Epilepsy is a neurological disorder marked by sudden recurrent episodes of sensory disturbance, loss of consciousness, or convulsions, associated with abnormal electrical activity in the brain. In Katherine’s case, she suffers from a refractory form of the disorder, meaning she has multiple seizures despite being on more than one anti-epileptic medication. Only about a third of patients with epilepsy have the refractory form of the disorder.

“Katie’s seizures aren’t the classic type,” said her aunt, Kaye Schleich, of Fairfield, who has cared for Katherine since her mother died several years ago.

“She gets ticks and she gets the far off look and then turns her head to the right and sometimes there are arm movements,” she said. Katherine also doesn’t have big, body-shaking motions or clenched jaw, or biting of the tongue.

A change in insurance eventually brought her to NorthBay Healthcare where she connected with neurologist Ruby Ali, M.D., who began a process of modifying the medications Katherine was taking.

Dr. Ali, however, wanted more information on the source of Katherine’s seizures. Understanding where the seizures originate in the brain can help in determining the best course of treatment. She sent her to UC San Francisco for a detailed study of the brain, but the findings limited Katherine’s treatment options.

“Epilepsy can be debilitating for patients who have repeated and uncontrolled seizures… With this device, patients can regain some control over their lives and reduce the number and severity of their seizures.”

“Sometimes if we can pinpoint where the seizures originate, there are surgical options,” explained Dr. Ali. “In Katherine’s case there was not one single location where the seizures were starting and that means surgery is not an option.”

So Dr. Ali recommended the next best treatment option: vagus nerve stimulation (VNS), in which a tiny device is implanted in the patient and used to treat seizures through small, controlled electronic pulses.
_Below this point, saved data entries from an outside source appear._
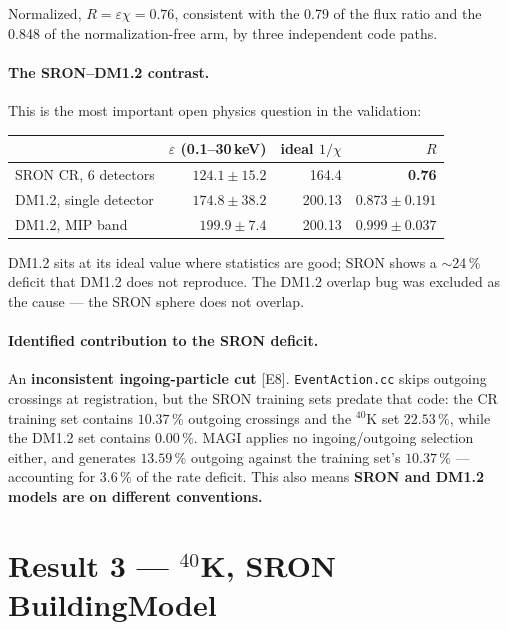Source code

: \documentclass[11pt,a4paper]{article}
\newcommand{\ev}[1]{{\footnotesize\textcolor{prov}{[#1]}}}
\begin{document}
Normalized, $R = \varepsilon\chi = \mathbf{0.76}$, consistent with the 0.79 of
the flux ratio and the 0.848 of the normalization-free arm, by three
independent code paths.

\paragraph{The SRON--DM1.2 contrast.} This is the most important open physics
question in the validation:

\begin{center}
\begin{tabular}{lrrr}
\toprule
 & $\varepsilon$ (0.1--30\,keV) & ideal $1/\chi$ & $R$ \\
\midrule
SRON CR, 6 detectors  & $124.1 \pm 15.2$ & 164.4  & \textbf{0.76} \\
DM1.2, single detector& $174.8 \pm 38.2$ & 200.13 & $0.873 \pm 0.191$ \\
DM1.2, MIP band       & $199.9 \pm 7.4$  & 200.13 & $0.999 \pm 0.037$ \\
\bottomrule
\end{tabular}
\end{center}

DM1.2 sits at its ideal value where statistics are good; SRON shows a
$\sim$24\,\% deficit that DM1.2 does not reproduce. The DM1.2 overlap bug was
excluded as the cause --- the SRON sphere does not overlap.

\paragraph{Identified contribution to the SRON deficit.}
An \textbf{inconsistent ingoing-particle cut} \ev{E8}. \texttt{EventAction.cc}
skips outgoing crossings at registration, but the SRON training sets predate
that code: the CR training set contains $10.37\,\%$ outgoing crossings and the
$^{40}$K set $22.53\,\%$, while the DM1.2 set contains $0.00\,\%$. MAGI applies
no ingoing/outgoing selection either, and generates $13.59\,\%$ outgoing against
the training set's $10.37\,\%$ --- accounting for $3.6\,\%$ of the rate deficit.
This also means \textbf{SRON and DM1.2 models are on different conventions.}

\section{Result 3 --- $^{40}$K, SRON BuildingModel}
\label{sec:k40}
\end{document}
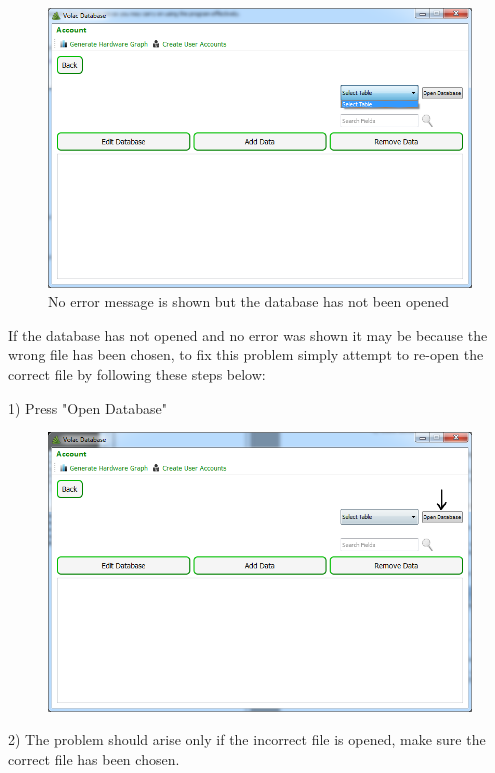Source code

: \begin{figure}[H]
    \includegraphics[width=\textwidth]{./Manual/Images/incorrectfile3.png}
\caption{No error message is shown but the database has not been opened}
\end{figure}

If the database has not opened and no error was shown it may be because the wrong file has been chosen, to fix this problem simply attempt to re-open the correct file by following these steps below:

1) Press "Open Database"

\begin{figure}[H]
    \includegraphics[width=\textwidth]{./Manual/Images/opendb3.png}
\end{figure}

2) The problem should arise only if the incorrect file is opened, make sure the correct file has been chosen.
The VNS consists of a pacemaker-like generator surgically implanted. Thin wires are threaded under the skin and woven around the vagus nerve in the neck. The VNS device sends mild pulses to the vagus nerve at regular intervals throughout the day in an effort to prevent seizures. It also gives automatic delivery of an extra dose of therapy when a rapid increase in the heart rate is detected, which may be associated with seizures. The electronic pulses may stop or shorten a seizure once it starts. In addition, the patient wears a magnet device on her wrist, which the patient or a caregiver can wave over the generator to manually deliver an additional dose of therapy in an effort to stop or shorten a seizure once it starts.
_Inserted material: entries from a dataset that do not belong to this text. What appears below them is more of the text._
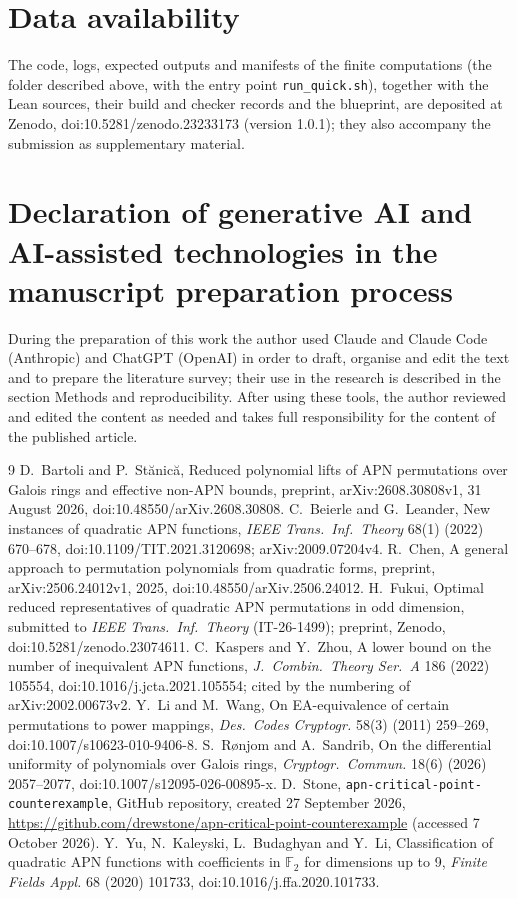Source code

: \documentclass[preprint,12pt]{elsarticle}
\theoremstyle{definition}
\newcommand{\F}{\mathbb{F}}
\begin{document}
\section*{Data availability}
The code, logs, expected outputs and manifests of the finite computations (the folder described above, with the entry point \texttt{run\_quick.sh}), together with the Lean sources, their build and checker records and the blueprint, are deposited at Zenodo, doi:10.5281/zenodo.23233173 (version 1.0.1); they also accompany the submission as supplementary material.

\section*{Declaration of generative AI and AI-assisted technologies in the manuscript preparation process}
During the preparation of this work the author used Claude and Claude Code (Anthropic) and ChatGPT (OpenAI) in order to draft, organise and edit the text and to prepare the literature survey; their use in the research is described in the section Methods and reproducibility. After using these tools, the author reviewed and edited the content as needed and takes full responsibility for the content of the published article.

\begin{thebibliography}{9}
 D.~Bartoli and P.~St\u{a}nic\u{a}, Reduced polynomial lifts of APN permutations over Galois rings and effective non-APN bounds, preprint, arXiv:2608.30808v1, 31 August 2026, doi:10.48550/arXiv.2608.30808.
 C.~Beierle and G.~Leander, New instances of quadratic APN functions, \emph{IEEE Trans.\ Inf.\ Theory} 68(1) (2022) 670--678, doi:10.1109/TIT.2021.3120698; arXiv:2009.07204v4.
 R.~Chen, A general approach to permutation polynomials from quadratic forms, preprint, arXiv:2506.24012v1, 2025, doi:10.48550/arXiv.2506.24012.
 H.~Fukui, Optimal reduced representatives of quadratic APN permutations in odd dimension, submitted to \emph{IEEE Trans.\ Inf.\ Theory} (IT-26-1499); preprint, Zenodo, doi:10.5281/zenodo.23074611.
 C.~Kaspers and Y.~Zhou, A lower bound on the number of inequivalent APN functions, \emph{J.\ Combin.\ Theory Ser.~A} 186 (2022) 105554, doi:10.1016/j.jcta.2021.105554; cited by the numbering of arXiv:2002.00673v2.
 Y.~Li and M.~Wang, On EA-equivalence of certain permutations to power mappings, \emph{Des.\ Codes Cryptogr.} 58(3) (2011) 259--269, doi:10.1007/s10623-010-9406-8.
 S.~R{\o}njom and A.~Sandrib, On the differential uniformity of polynomials over Galois rings, \emph{Cryptogr.\ Commun.} 18(6) (2026) 2057--2077, doi:10.1007/s12095-026-00895-x.
 D.~Stone, \texttt{apn-critical-point-counterexample}, GitHub repository, created 27 September 2026, \url{https://github.com/drewstone/apn-critical-point-counterexample} (accessed 7 October 2026).
 Y.~Yu, N.~Kaleyski, L.~Budaghyan and Y.~Li, Classification of quadratic APN functions with coefficients in $\F_2$ for dimensions up to 9, \emph{Finite Fields Appl.} 68 (2020) 101733, doi:10.1016/j.ffa.2020.101733.
\end{thebibliography}
\end{document}
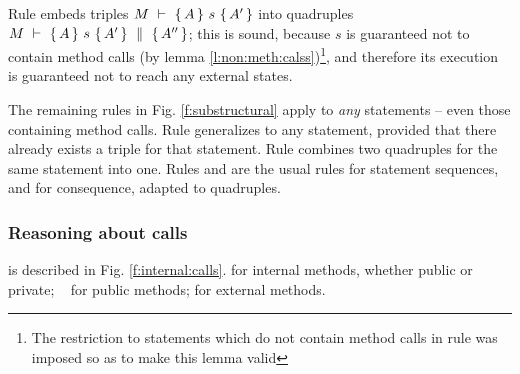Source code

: {Rule {} embeds  triples  ${\hproves{M}  {A} {\ s\ }{A'} }$  into quadruples ${M\ \vdash\ \{\,A\, \} \ s\  \{\,A'\, \}\, \,\parallel\,\, \{\, A'' \, \} }$; this is sound, because $s$ is guaranteed not to contain method calls (by lemma \ref{l:non:meth:calss})\footnote{The restriction to statements which do not contain method calls in rule {} was imposed so as to make this lemma valid}, and therefore its execution is guaranteed not to reach any external states.

 
The remaining rules in Fig. \ref{f:substructural} apply to \emph{any} statements -- even those containing method calls.
 Rule {} generalizes {} to any statement, provided that  there already exists a triple for that statement.
Rule {} combines two quadruples for the same statement into one.
Rules  {} and  {} are the usual rules for statement sequences, and for consequence, adapted to quadruples.



\subsubsection{Reasoning about   calls}
is described in Fig. \ref{f:internal:calls}. {} for internal methods, whether public or private;  \  {} for public methods;   {} 
for  external methods.


}

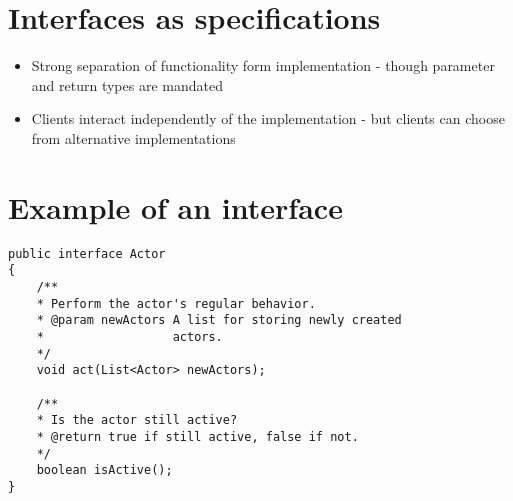\documentclass{article}[18pt]
\begin{document}
\section{Interfaces as specifications}
\begin{itemize}
	\item Strong separation of functionality form implementation - though parameter and return types are mandated
	\item Clients interact independently of the implementation - but clients can choose from alternative implementations
\end{itemize}
\section{Example of an interface}
\begin{verbatim}
public interface Actor
{
	/**
	* Perform the actor's regular behavior.
	* @param newActors A list for storing newly created
	*                  actors.
	*/
	void act(List<Actor> newActors);
	
	/**
	* Is the actor still active?
	* @return true if still active, false if not. 
	*/ 
	boolean isActive(); 
}
\end{verbatim}
\end{document}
“The VNS therapy is another treatment option for one-third of patients and can help with quality of life,” said Dr. Ali.

Katherine’s VNS device was implanted in October of 2018 by neurosurgeon Edie Zusman, M.D., medical director for the NorthBay Center for Neuroscience.

“Epilepsy can be debilitating for patients who have repeated and uncontrolled seizures. They are unable to enjoy everyday activities out of fear of frequent seizures,” said Dr. Zusman. “With this device, patients can regain some control over their lives and reduce the number and severity of their seizures.”

Adjusting the device output is a lengthy process, as it has to be slowly increased over time, which is done with an electronic hand-held wand and an iPad during Katherine’s visits to the NorthBay Center for Neuroscience. “Turning it up all at once would not be good for the patient,” said Dr. Ali. “It is a very gradual process and you make adjustments as needed.”

For Katherine, the device has made a big difference. She still has seizures but not at the level she did.

“The VNS will not stop all seizures, but it will cut them down by 40 to 50 percent,” explained Dr. Ali. Eventually, the battery will need replacement, but it is a simple outpatient surgery in which the old battery is removed and replaced with a new one.

Katherine’s aunt can see the difference.

“Before the device, she was having as many as two or three seizures a day,” Kaye said. “Now it’s a couple a week. And for someone like Katie, that’s an incredible positive. She will not get to where she can drive a car, but is she functioning better? You bet!”

For Katherine, it means no more canceling classes at Solano Community College where she is currently focused on studying history. “I’m obsessed with not missing classes,” she said. “I really didn’t like having to miss class, even just for the surgery.”